**DIRECTIONS FOR THIS TASK**
Produce one exact copy of the records, no pictures.
╭──
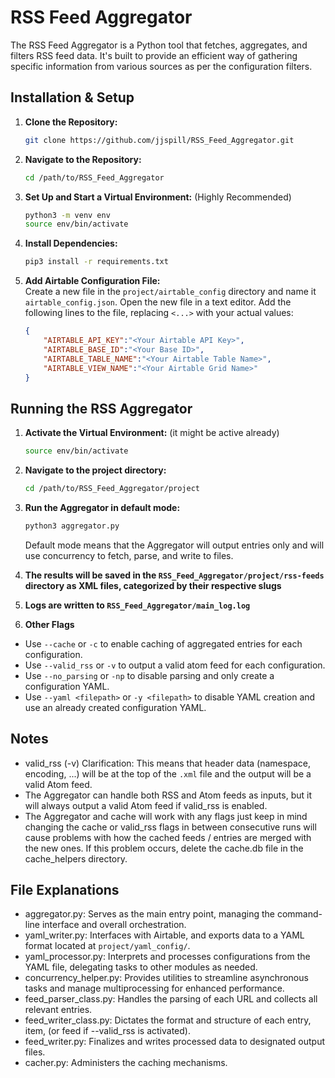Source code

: # RSS Feed Aggregator

The RSS Feed Aggregator is a Python tool that fetches, aggregates, and filters RSS feed data. It's built to provide an efficient way of gathering specific information from various sources as per the configuration filters.

## Installation & Setup

1. **Clone the Repository:**
    ```bash
    git clone https://github.com/jjspill/RSS_Feed_Aggregator.git
    ```

2. **Navigate to the Repository:**
    ```bash
    cd /path/to/RSS_Feed_Aggregator
    ```

3. **Set Up and Start a Virtual Environment:** (Highly Recommended)
    ```bash
    python3 -m venv env
    source env/bin/activate
    ```

4. **Install Dependencies:**
    ```bash
    pip3 install -r requirements.txt
    ```

5. **Add Airtable Configuration File:**  
    Create a new file in the `project/airtable_config` directory and name it `airtable_config.json`.
    Open the new file in a text editor.
    Add the following lines to the file, replacing `<...>` with your actual values:
    ```json
    {
	    "AIRTABLE_API_KEY":"<Your Airtable API Key>",
	    "AIRTABLE_BASE_ID":"<Your Base ID>",
	    "AIRTABLE_TABLE_NAME":"<Your Airtable Table Name>",
	    "AIRTABLE_VIEW_NAME":"<Your Airtable Grid Name>"
    }
    ```

## Running the RSS Aggregator

1. **Activate the Virtual Environment:** (it might be active already)
    ```bash
    source env/bin/activate
    ```
2. **Navigate to the project directory:**
    ```bash
    cd /path/to/RSS_Feed_Aggregator/project
    ```

3. **Run the Aggregator in default mode:**
    ```bash
    python3 aggregator.py
    ```
    Default mode means that the Aggregator will output entries only and will use concurrency to fetch, parse, and write to files.

4. **The results will be saved in the `RSS_Feed_Aggregator/project/rss-feeds` directory as XML files, categorized by their respective slugs**  

5. **Logs are written to `RSS_Feed_Aggregator/main_log.log`**

6. **Other Flags**
- Use `--cache` or `-c` to enable caching of aggregated entries for each configuration.
- Use `--valid_rss` or `-v` to output a valid atom feed for each configuration.
- Use `--no_parsing` or `-np` to disable parsing and only create a configuration YAML.
- Use `--yaml <filepath>` or `-y <filepath>` to disable YAML creation and use an already created configuration YAML.

## Notes
- valid_rss (-v) Clarification: This means that header data (namespace, encoding, ...) will be at the top of the `.xml` file and the output will be a valid Atom feed.
- The Aggregator can handle both RSS and Atom feeds as inputs, but it will always output a valid Atom feed if valid_rss is enabled.
- The Aggregator and cache will work with any flags just keep in mind changing the cache or valid_rss flags in between consecutive runs will cause problems with how the cached feeds / entries are merged with the new ones. If this problem occurs, delete the cache.db file in the cache_helpers directory.

## File Explanations
- aggregator.py: Serves as the main entry point, managing the command-line interface and overall orchestration.
- yaml_writer.py: Interfaces with Airtable, and exports data to a YAML format located at `project/yaml_config/`.
- yaml_processor.py: Interprets and processes configurations from the YAML file, delegating tasks to other modules as needed.
- concurrency_helper.py: Provides utilities to streamline asynchronous tasks and manage multiprocessing for enhanced performance.
- feed_parser_class.py: Handles the parsing of each URL and collects all relevant entries.
- feed_writer_class.py: Dictates the format and structure of each entry, item, (or feed if --valid_rss is activated).
- feed_writer.py: Finalizes and writes processed data to designated output files.
- cacher.py: Administers the caching mechanisms.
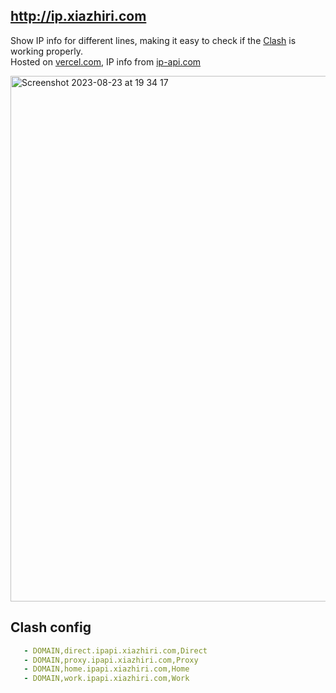 ## http://ip.xiazhiri.com
Show IP info for different lines, making it easy to check if the [Clash](https://github.com/Dreamacro/clash) is working properly.   
Hosted on [vercel.com](https://vercel.com/), IP info from [ip-api.com](https://ip-api.com/)   

<img width="841" alt="Screenshot 2023-08-23 at 19 34 17" src="https://github.com/likaci/ip-info/assets/3407980/4a059246-8b36-4ac9-be70-8234795cc675">

## Clash config
```yaml
   - DOMAIN,direct.ipapi.xiazhiri.com,Direct
   - DOMAIN,proxy.ipapi.xiazhiri.com,Proxy
   - DOMAIN,home.ipapi.xiazhiri.com,Home
   - DOMAIN,work.ipapi.xiazhiri.com,Work
```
╰──
**OUTPUT OF THE EXERCISE**
Source code

: # RSS Feed Aggregator

The RSS Feed Aggregator is a Python tool that fetches, aggregates, and filters RSS feed data. It's built to provide an efficient way of gathering specific information from various sources as per the configuration filters.

## Installation & Setup

1. **Clone the Repository:**
    ```bash
    git clone https://github.com/jjspill/RSS_Feed_Aggregator.git
    ```

2. **Navigate to the Repository:**
    ```bash
    cd /path/to/RSS_Feed_Aggregator
    ```

3. **Set Up and Start a Virtual Environment:** (Highly Recommended)
    ```bash
    python3 -m venv env
    source env/bin/activate
    ```

4. **Install Dependencies:**
    ```bash
    pip3 install -r requirements.txt
    ```

5. **Add Airtable Configuration File:**  
    Create a new file in the `project/airtable_config` directory and name it `airtable_config.json`.
    Open the new file in a text editor.
    Add the following lines to the file, replacing `<...>` with your actual values:
    ```json
    {
	    "AIRTABLE_API_KEY":"<Your Airtable API Key>",
	    "AIRTABLE_BASE_ID":"<Your Base ID>",
	    "AIRTABLE_TABLE_NAME":"<Your Airtable Table Name>",
	    "AIRTABLE_VIEW_NAME":"<Your Airtable Grid Name>"
    }
    ```

## Running the RSS Aggregator

1. **Activate the Virtual Environment:** (it might be active already)
    ```bash
    source env/bin/activate
    ```
2. **Navigate to the project directory:**
    ```bash
    cd /path/to/RSS_Feed_Aggregator/project
    ```

3. **Run the Aggregator in default mode:**
    ```bash
    python3 aggregator.py
    ```
    Default mode means that the Aggregator will output entries only and will use concurrency to fetch, parse, and write to files.

4. **The results will be saved in the `RSS_Feed_Aggregator/project/rss-feeds` directory as XML files, categorized by their respective slugs**  

5. **Logs are written to `RSS_Feed_Aggregator/main_log.log`**

6. **Other Flags**
- Use `--cache` or `-c` to enable caching of aggregated entries for each configuration.
- Use `--valid_rss` or `-v` to output a valid atom feed for each configuration.
- Use `--no_parsing` or `-np` to disable parsing and only create a configuration YAML.
- Use `--yaml <filepath>` or `-y <filepath>` to disable YAML creation and use an already created configuration YAML.

## Notes
- valid_rss (-v) Clarification: This means that header data (namespace, encoding, ...) will be at the top of the `.xml` file and the output will be a valid Atom feed.
- The Aggregator can handle both RSS and Atom feeds as inputs, but it will always output a valid Atom feed if valid_rss is enabled.
- The Aggregator and cache will work with any flags just keep in mind changing the cache or valid_rss flags in between consecutive runs will cause problems with how the cached feeds / entries are merged with the new ones. If this problem occurs, delete the cache.db file in the cache_helpers directory.

## File Explanations
- aggregator.py: Serves as the main entry point, managing the command-line interface and overall orchestration.
- yaml_writer.py: Interfaces with Airtable, and exports data to a YAML format located at `project/yaml_config/`.
- yaml_processor.py: Interprets and processes configurations from the YAML file, delegating tasks to other modules as needed.
- concurrency_helper.py: Provides utilities to streamline asynchronous tasks and manage multiprocessing for enhanced performance.
- feed_parser_class.py: Handles the parsing of each URL and collects all relevant entries.
- feed_writer_class.py: Dictates the format and structure of each entry, item, (or feed if --valid_rss is activated).
- feed_writer.py: Finalizes and writes processed data to designated output files.
- cacher.py: Administers the caching mechanisms.
 ## http://ip.xiazhiri.com
Show IP info for different lines, making it easy to check if the [Clash](https://github.com/Dreamacro/clash) is working properly.   
Hosted on [vercel.com](https://vercel.com/), IP info from [ip-api.com](https://ip-api.com/)   

<img width="841" alt="Screenshot 2023-08-23 at 19 34 17" src="https://github.com/likaci/ip-info/assets/3407980/4a059246-8b36-4ac9-be70-8234795cc675">

## Clash config
```yaml
   - DOMAIN,direct.ipapi.xiazhiri.com,Direct
   - DOMAIN,proxy.ipapi.xiazhiri.com,Proxy
   - DOMAIN,home.ipapi.xiazhiri.com,Home
   - DOMAIN,work.ipapi.xiazhiri.com,Work
```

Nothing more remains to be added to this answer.